BEAVER PROBLEM

The beaver, being a versatile and adaptable animal, is able to establish himself wherever there are small, permanent streams and sufficient aspen to provide him with logs and twigs for dams and houses and to provide food for his family. Consequently, any of the valleys in the Park which supply these requirements now contain numerous beaver. They represent more of a nuisance factor than a real game management problem. Occasionally they will inundate and drown aspen stands and associated vegetation. Also, their dams will cause flooding of roads or other man-made improvements. Infrequently their dams are dynamited to release these waters and the beaver are live-trapped and transported to “wilder” areas in the state. Beavers were so numerous in the Park in 1941 that 106 were live-trapped and taken by state conservation officials to other Colorado areas. The fact that beavers work chiefly at night and have no serious predation worries has helped their normal increase.

These wildlife management problems are but samples of similar situations occurring throughout the country, but in varying degree and with different animals. These are types of conditions which wildlife managers must face. It is evident in the National Park that suitable study and research on such factors as animal-mineral requirements, parasites and diseases, bighorn-elk competition for food, rodent and big game food competition, condition and availability of winter foods, and predator relationships are vital to properly reconcile the use of the same area by man and various wildlife.

Animal populations are rarely in an “ideal condition of balance” in the same area. Rather, the normal condition is a series of population waves or fluctuations either increasing or decreasing the total numbers of a kind of animal. While some exhibit a kind of regularity, they do not always occur with definite rhythm or in exact cycles. This was probably true in nature before the arrival of white man and will likely exist in wilder areas with little modification by man.

Another condition which must be considered normal among animals is the practice of predation, or killing of one kind of animal by another. The predator should be given the same opportunity to live its normal life as are the greatly favored species.

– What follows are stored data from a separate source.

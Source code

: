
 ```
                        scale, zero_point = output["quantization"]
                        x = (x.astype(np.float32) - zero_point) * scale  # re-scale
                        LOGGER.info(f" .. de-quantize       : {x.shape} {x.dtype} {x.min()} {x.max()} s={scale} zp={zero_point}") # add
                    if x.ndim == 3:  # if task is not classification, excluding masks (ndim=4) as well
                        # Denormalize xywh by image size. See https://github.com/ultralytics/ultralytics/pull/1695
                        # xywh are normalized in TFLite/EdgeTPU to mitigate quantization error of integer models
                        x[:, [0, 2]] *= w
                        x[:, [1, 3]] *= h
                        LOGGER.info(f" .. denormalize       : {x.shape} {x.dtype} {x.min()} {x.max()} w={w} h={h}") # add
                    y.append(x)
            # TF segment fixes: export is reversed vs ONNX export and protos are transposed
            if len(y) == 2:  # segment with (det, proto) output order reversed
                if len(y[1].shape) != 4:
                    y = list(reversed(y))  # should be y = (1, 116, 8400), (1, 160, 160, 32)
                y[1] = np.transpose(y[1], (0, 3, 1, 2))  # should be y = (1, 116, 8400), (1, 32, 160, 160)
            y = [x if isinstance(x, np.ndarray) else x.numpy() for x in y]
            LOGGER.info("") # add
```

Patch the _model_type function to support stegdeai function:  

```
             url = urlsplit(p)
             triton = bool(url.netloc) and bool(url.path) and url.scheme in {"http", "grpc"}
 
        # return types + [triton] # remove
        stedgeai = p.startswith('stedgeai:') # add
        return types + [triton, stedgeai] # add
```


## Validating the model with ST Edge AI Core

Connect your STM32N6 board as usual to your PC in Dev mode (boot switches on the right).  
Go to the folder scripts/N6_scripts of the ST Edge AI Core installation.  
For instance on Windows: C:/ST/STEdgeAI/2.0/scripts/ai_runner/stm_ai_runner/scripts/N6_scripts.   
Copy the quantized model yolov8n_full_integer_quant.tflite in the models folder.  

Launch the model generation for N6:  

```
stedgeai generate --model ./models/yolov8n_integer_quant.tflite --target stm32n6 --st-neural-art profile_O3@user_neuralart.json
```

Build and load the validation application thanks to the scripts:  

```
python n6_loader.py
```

More often than not the predator takes the weakened or diseased animals of an area and thus aids in preventing the diseased animals from roaming among their fellows and spreading the ailment. Nature’s sustaining law requires only the survival of the fittest and the predator fits admirably into this scene, unless he becomes too abundant.

The fear of wild carnivores or the “unknown” at night in the mountains is still somewhat prevalent. A comparatively brief knowledge of animal habits will soon force the less intrepid to concede that “wild animals” rarely attack a human in the wilderness, unless unduly provoked.

Finally, we should contemplate the wildlife of this country from another than the hunter or commercial aspect. The range limits of some of the more superb animals in America today are shrinking into closely confined areas where the few spots of virgin wilderness remain. Man should direct his efforts toward assisting these grand animals to at least hold their own.

The thrill of close observation of a wild animal in natural surroundings, without the artificiality of bars or fences, is one of the outstanding satisfactions still available to man in this country. This inspiration and enjoyment, provided by the study and practice of wildlife preservation in the national parks, is of great importance as an intangible, but powerful influence on personal and national well-being.